Which template to run question

Hey docs,

I posted here a while ago about a nerve compression issue I had. It really impaired my training for a major chunk of this year. I was out of the gym for a few months and when the doctor cleared me to start training again, I was doing so in a very handicapped manner. Basically, I could squat and deadlift okay but any type of pressing upper body work was exceedingly difficult (huge strength disparity on my right side).

While training through recovery, I elected to run the bodybuilding template. The reason it seemed attractive was all of the accessory/isolation work.
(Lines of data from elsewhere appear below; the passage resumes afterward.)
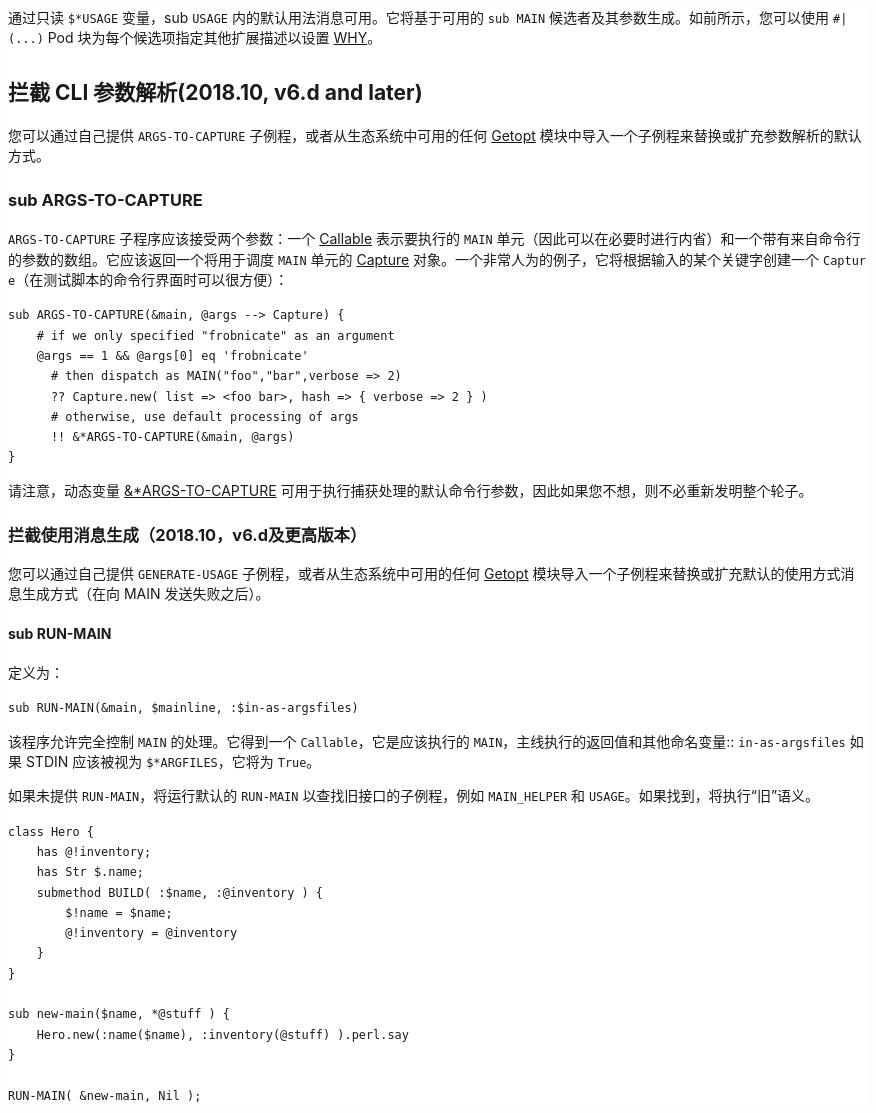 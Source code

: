 通过只读 `$*USAGE` 变量，sub `USAGE` 内的默认用法消息可用。它将基于可用的 `sub MAIN` 候选者及其参数生成。如前所示，您可以使用 `#|(...)` Pod 块为每个候选项指定其他扩展描述以设置 [WHY](https://docs.perl6.org/routine/WHY)。


## 拦截 CLI 参数解析(2018.10, v6.d and later)

您可以通过自己提供 `ARGS-TO-CAPTURE` 子例程，或者从生态系统中可用的任何 [Getopt](https://modules.perl6.org/search/?q=getopt) 模块中导入一个子例程来替换或扩充参数解析的默认方式。

### sub ARGS-TO-CAPTURE

`ARGS-TO-CAPTURE` 子程序应该接受两个参数：一个 [Callable](https://docs.perl6.org/type/Callable) 表示要执行的 `MAIN` 单元（因此可以在必要时进行内省）和一个带有来自命令行的参数的数组。它应该返回一个将用于调度 `MAIN` 单元的 [Capture](https://docs.perl6.org/type/Capture) 对象。一个非常人为的例子，它将根据输入的某个关键字创建一个 `Capture`（在测试脚本的命令行界面时可以很方便）：

```perl6
sub ARGS-TO-CAPTURE(&main, @args --> Capture) {
    # if we only specified "frobnicate" as an argument 
    @args == 1 && @args[0] eq 'frobnicate'
      # then dispatch as MAIN("foo","bar",verbose => 2) 
      ?? Capture.new( list => <foo bar>, hash => { verbose => 2 } )
      # otherwise, use default processing of args 
      !! &*ARGS-TO-CAPTURE(&main, @args)
}
```

请注意，动态变量 [&*ARGS-TO-CAPTURE](https://docs.perl6.org/language/variables#%26%2AARGS-TO-CAPTURE) 可用于执行捕获处理的默认命令行参数，因此如果您不想，则不必重新发明整个轮子。

### 拦截使用消息生成（2018.10，v6.d及更高版本）

您可以通过自己提供 `GENERATE-USAGE` 子例程，或者从生态系统中可用的任何 [Getopt](https://modules.perl6.org/search/?q=getopt) 模块导入一个子例程来替换或扩充默认的使用方式消息生成方式（在向 MAIN 发送失败之后）。

#### sub RUN-MAIN

定义为：

```perl6
sub RUN-MAIN(&main, $mainline, :$in-as-argsfiles)
```

该程序允许完全控制 `MAIN` 的处理。它得到一个 `Callable`，它是应该执行的 `MAIN`，主线执行的返回值和其他命名变量:: `in-as-argsfiles` 如果 STDIN 应该被视为 `$*ARGFILES`，它将为 `True`。

如果未提供 `RUN-MAIN`，将运行默认的 `RUN-MAIN` 以查找旧接口的子例程，例如 `MAIN_HELPER` 和 `USAGE`。如果找到，将执行“旧”语义。

```perl6
class Hero {
    has @!inventory;
    has Str $.name;
    submethod BUILD( :$name, :@inventory ) {
        $!name = $name;
        @!inventory = @inventory
    }
}
 
sub new-main($name, *@stuff ) {
    Hero.new(:name($name), :inventory(@stuff) ).perl.say
}
 
RUN-MAIN( &new-main, Nil );
```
I couldn’t bench or press normally (had to do all unilateral stuff with DBs and machines) but all of the isolation work like flyes and lateral raises still allowed me to achieve some upper body training stimulus while preserving squatting and deadlifting/variations.

Anyways, I’m nearly done with the third block of the bodybuilding template and I’m pretty much mostly recovered. I’m now sort of thinking of what to run next. I’d read before that if one had not been able to train “normally” for a significant amount of time, they should run the beginner template to reestablish their performance base.
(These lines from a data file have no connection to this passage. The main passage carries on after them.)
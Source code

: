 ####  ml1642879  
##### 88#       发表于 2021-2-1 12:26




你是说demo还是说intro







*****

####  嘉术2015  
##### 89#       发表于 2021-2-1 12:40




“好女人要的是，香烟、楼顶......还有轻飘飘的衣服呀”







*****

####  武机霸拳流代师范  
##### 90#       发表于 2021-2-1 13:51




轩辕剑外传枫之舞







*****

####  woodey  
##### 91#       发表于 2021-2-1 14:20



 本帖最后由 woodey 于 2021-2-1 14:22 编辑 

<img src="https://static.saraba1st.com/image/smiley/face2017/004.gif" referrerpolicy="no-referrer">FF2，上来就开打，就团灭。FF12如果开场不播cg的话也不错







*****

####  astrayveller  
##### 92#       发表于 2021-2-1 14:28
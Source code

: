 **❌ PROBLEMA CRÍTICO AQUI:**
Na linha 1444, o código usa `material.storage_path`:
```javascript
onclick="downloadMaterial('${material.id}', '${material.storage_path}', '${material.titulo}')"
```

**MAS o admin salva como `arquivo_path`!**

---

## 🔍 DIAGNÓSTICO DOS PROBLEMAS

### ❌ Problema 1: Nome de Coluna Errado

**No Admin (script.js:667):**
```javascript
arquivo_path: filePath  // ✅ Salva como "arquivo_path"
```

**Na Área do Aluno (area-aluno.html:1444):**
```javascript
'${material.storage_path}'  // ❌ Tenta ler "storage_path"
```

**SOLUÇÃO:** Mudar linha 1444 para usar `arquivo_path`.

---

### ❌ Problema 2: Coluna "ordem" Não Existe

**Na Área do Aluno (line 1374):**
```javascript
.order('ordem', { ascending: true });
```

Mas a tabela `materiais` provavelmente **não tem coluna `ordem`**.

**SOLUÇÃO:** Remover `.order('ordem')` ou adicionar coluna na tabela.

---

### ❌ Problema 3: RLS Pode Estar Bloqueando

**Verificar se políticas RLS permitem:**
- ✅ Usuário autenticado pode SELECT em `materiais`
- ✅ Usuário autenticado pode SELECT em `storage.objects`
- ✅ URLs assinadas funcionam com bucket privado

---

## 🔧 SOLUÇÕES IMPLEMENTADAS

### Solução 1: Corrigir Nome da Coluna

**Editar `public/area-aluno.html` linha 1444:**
However, since I have been training throughout the recovery process, albeit impaired, I was wondering if that was still the recommendation.
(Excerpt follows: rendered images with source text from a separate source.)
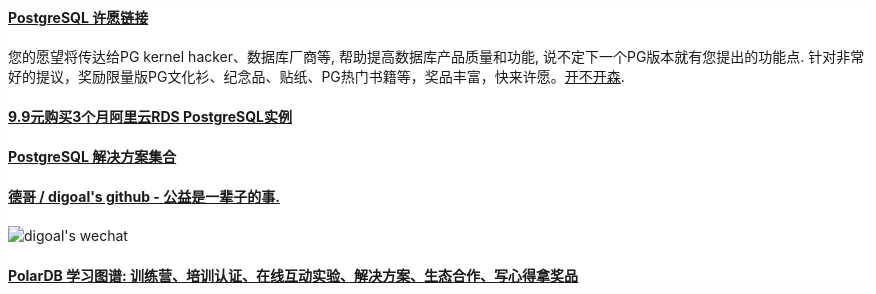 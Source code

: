   
  
  
  
  
  
  
  
  
  
  
  
  
  
  
  
  
  
  
  
  
  
  
  
  
  
  
  
  
  
  
  
  
  
  
  
  
  
  
  
  
  
  
  
  
  
  
#### [PostgreSQL 许愿链接](https://github.com/digoal/blog/issues/76 "269ac3d1c492e938c0191101c7238216")
您的愿望将传达给PG kernel hacker、数据库厂商等, 帮助提高数据库产品质量和功能, 说不定下一个PG版本就有您提出的功能点. 针对非常好的提议，奖励限量版PG文化衫、纪念品、贴纸、PG热门书籍等，奖品丰富，快来许愿。[开不开森](https://github.com/digoal/blog/issues/76 "269ac3d1c492e938c0191101c7238216").  
  
  
#### [9.9元购买3个月阿里云RDS PostgreSQL实例](https://www.aliyun.com/database/postgresqlactivity "57258f76c37864c6e6d23383d05714ea")
  
  
#### [PostgreSQL 解决方案集合](https://yq.aliyun.com/topic/118 "40cff096e9ed7122c512b35d8561d9c8")
  
  
#### [德哥 / digoal's github - 公益是一辈子的事.](https://github.com/digoal/blog/blob/master/README.md "22709685feb7cab07d30f30387f0a9ae")
  
  
![digoal's wechat](../pic/digoal_weixin.jpg "f7ad92eeba24523fd47a6e1a0e691b59")
  
  
#### [PolarDB 学习图谱: 训练营、培训认证、在线互动实验、解决方案、生态合作、写心得拿奖品](https://www.aliyun.com/database/openpolardb/activity "8642f60e04ed0c814bf9cb9677976bd4")
  
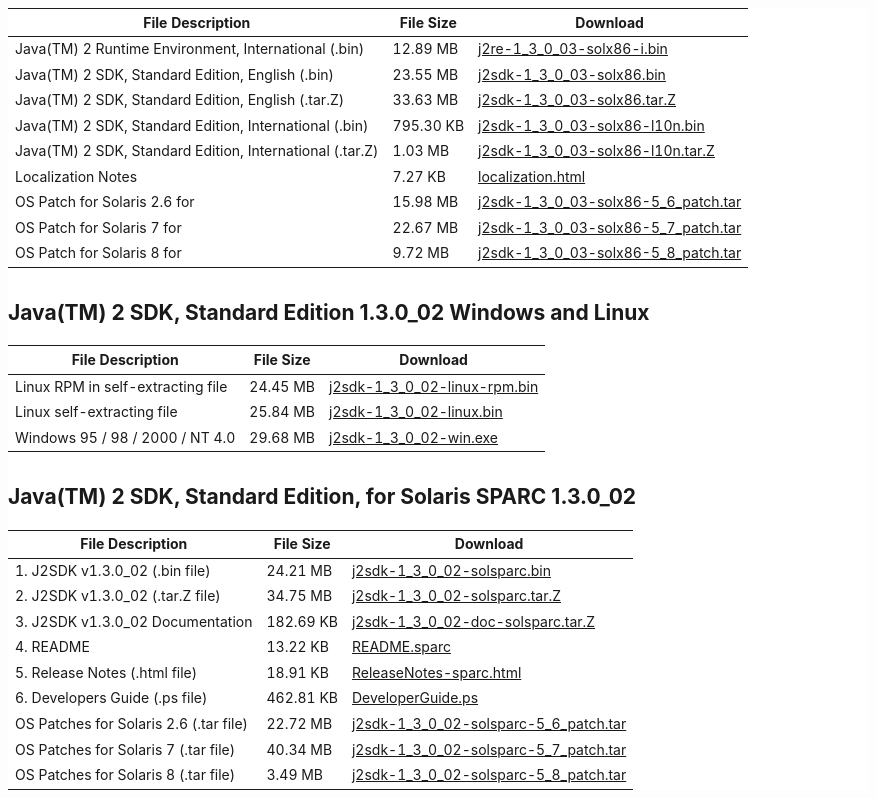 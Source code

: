 File Description | File Size | Download
--- | --- | ---
Java(TM) 2 Runtime Environment, International (.bin)   | 12.89 MB | [j2re-1_3_0_03-solx86-i.bin](http://download.oracle.com/otn/java/JS/J2SDK-1.3.0_03/j2re-1_3_0_03-solx86-i.bin)
Java(TM) 2 SDK, Standard Edition, English (.bin)   | 23.55 MB | [j2sdk-1_3_0_03-solx86.bin](http://download.oracle.com/otn/java/JS/J2SDK-1.3.0_03/j2sdk-1_3_0_03-solx86.bin)
Java(TM) 2 SDK, Standard Edition, English (.tar.Z)   | 33.63 MB | [j2sdk-1_3_0_03-solx86.tar.Z](http://download.oracle.com/otn/java/JS/J2SDK-1.3.0_03/j2sdk-1_3_0_03-solx86.tar.Z)
Java(TM) 2 SDK, Standard Edition, International (.bin)   | 795.30 KB | [j2sdk-1_3_0_03-solx86-l10n.bin](http://download.oracle.com/otn/java/JS/J2SDK-1.3.0_03/j2sdk-1_3_0_03-solx86-l10n.bin)
Java(TM) 2 SDK, Standard Edition, International (.tar.Z)   | 1.03 MB | [j2sdk-1_3_0_03-solx86-l10n.tar.Z](http://download.oracle.com/otn/java/JS/J2SDK-1.3.0_03/j2sdk-1_3_0_03-solx86-l10n.tar.Z)
Localization Notes   | 7.27 KB | [localization.html](http://download.oracle.com/otn/java/JS/J2SDK-1.3.0_03/localization.html)
OS Patch for Solaris 2.6 for   | 15.98 MB | [j2sdk-1_3_0_03-solx86-5_6_patch.tar](http://download.oracle.com/otn/java/JS/J2SDK-1.3.0_03/j2sdk-1_3_0_03-solx86-5_6_patch.tar)
OS Patch for Solaris 7 for   | 22.67 MB | [j2sdk-1_3_0_03-solx86-5_7_patch.tar](http://download.oracle.com/otn/java/JS/J2SDK-1.3.0_03/j2sdk-1_3_0_03-solx86-5_7_patch.tar)
OS Patch for Solaris 8 for   | 9.72 MB | [j2sdk-1_3_0_03-solx86-5_8_patch.tar](http://download.oracle.com/otn/java/JS/J2SDK-1.3.0_03/j2sdk-1_3_0_03-solx86-5_8_patch.tar)


## Java(TM) 2 SDK, Standard Edition 1.3.0_02 Windows and Linux

File Description | File Size | Download
--- | --- | ---
Linux RPM in self-extracting file   | 24.45 MB | [j2sdk-1_3_0_02-linux-rpm.bin](http://download.oracle.com/otn/java/j2sdk/1.3.0_02/j2sdk-1_3_0_02-linux-rpm.bin)
Linux self-extracting file   | 25.84 MB | [j2sdk-1_3_0_02-linux.bin](http://download.oracle.com/otn/java/j2sdk/1.3.0_02/j2sdk-1_3_0_02-linux.bin)
Windows 95 / 98 / 2000 / NT 4.0   | 29.68 MB | [j2sdk-1_3_0_02-win.exe](http://download.oracle.com/otn/java/j2sdk/1.3.0_02/j2sdk-1_3_0_02-win.exe)


## Java(TM) 2 SDK, Standard Edition, for Solaris SPARC 1.3.0_02

File Description | File Size | Download
--- | --- | ---
1. J2SDK v1.3.0_02 (.bin file)   | 24.21 MB | [j2sdk-1_3_0_02-solsparc.bin](http://download.oracle.com/otn/java/JS/J2SDK-1.3.0_02/j2sdk-1_3_0_02-solsparc.bin)
2. J2SDK v1.3.0_02 (.tar.Z file)   | 34.75 MB | [j2sdk-1_3_0_02-solsparc.tar.Z](http://download.oracle.com/otn/java/JS/J2SDK-1.3.0_02/j2sdk-1_3_0_02-solsparc.tar.Z)
3. J2SDK v1.3.0_02 Documentation   | 182.69 KB | [j2sdk-1_3_0_02-doc-solsparc.tar.Z](http://download.oracle.com/otn/java/JS/J2SDK-1.3.0_02/j2sdk-1_3_0_02-doc-solsparc.tar.Z)
4. README   | 13.22 KB | [README.sparc](http://download.oracle.com/otn/java/JS/J2SDK-1.3.0_02/README.sparc)
5. Release Notes (.html file)   | 18.91 KB | [ReleaseNotes-sparc.html](http://download.oracle.com/otn/java/JS/J2SDK-1.3.0_02/ReleaseNotes-sparc.html)
6. Developers Guide (.ps file)   | 462.81 KB | [DeveloperGuide.ps](http://download.oracle.com/otn/java/JS/J2SDK-1.3.0_02/DeveloperGuide.ps)
OS Patches for Solaris 2.6 (.tar file)   | 22.72 MB | [j2sdk-1_3_0_02-solsparc-5_6_patch.tar](http://download.oracle.com/otn/java/JS/J2SDK-1.3.0_02/j2sdk-1_3_0_02-solsparc-5_6_patch.tar)
OS Patches for Solaris 7 (.tar file)   | 40.34 MB | [j2sdk-1_3_0_02-solsparc-5_7_patch.tar](http://download.oracle.com/otn/java/JS/J2SDK-1.3.0_02/j2sdk-1_3_0_02-solsparc-5_7_patch.tar)
OS Patches for Solaris 8 (.tar file)   | 3.49 MB | [j2sdk-1_3_0_02-solsparc-5_8_patch.tar](http://download.oracle.com/otn/java/JS/J2SDK-1.3.0_02/j2sdk-1_3_0_02-solsparc-5_8_patch.tar)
Thanks for answering my training questions all throughout my recovery process, guys. I really appreciate it.

I think if you haven’t been able to do any strength work (and want to) on your upper body and have recently been doing the BB template, I’d do the Beginner template from phase 2, The Bridge 1.0, or Powerbuilding I.

Glad you’re feeling better :slight_smile:

Fortunately, those templates are already in my possession. I’ll do some analysis/soul-searching and see what fits as a next step. I’m kind of leaning towards Powerbuilding I as I’ve really enjoyed the high volume of GPP work in the BB template. Thanks for the suggestions, Jordan!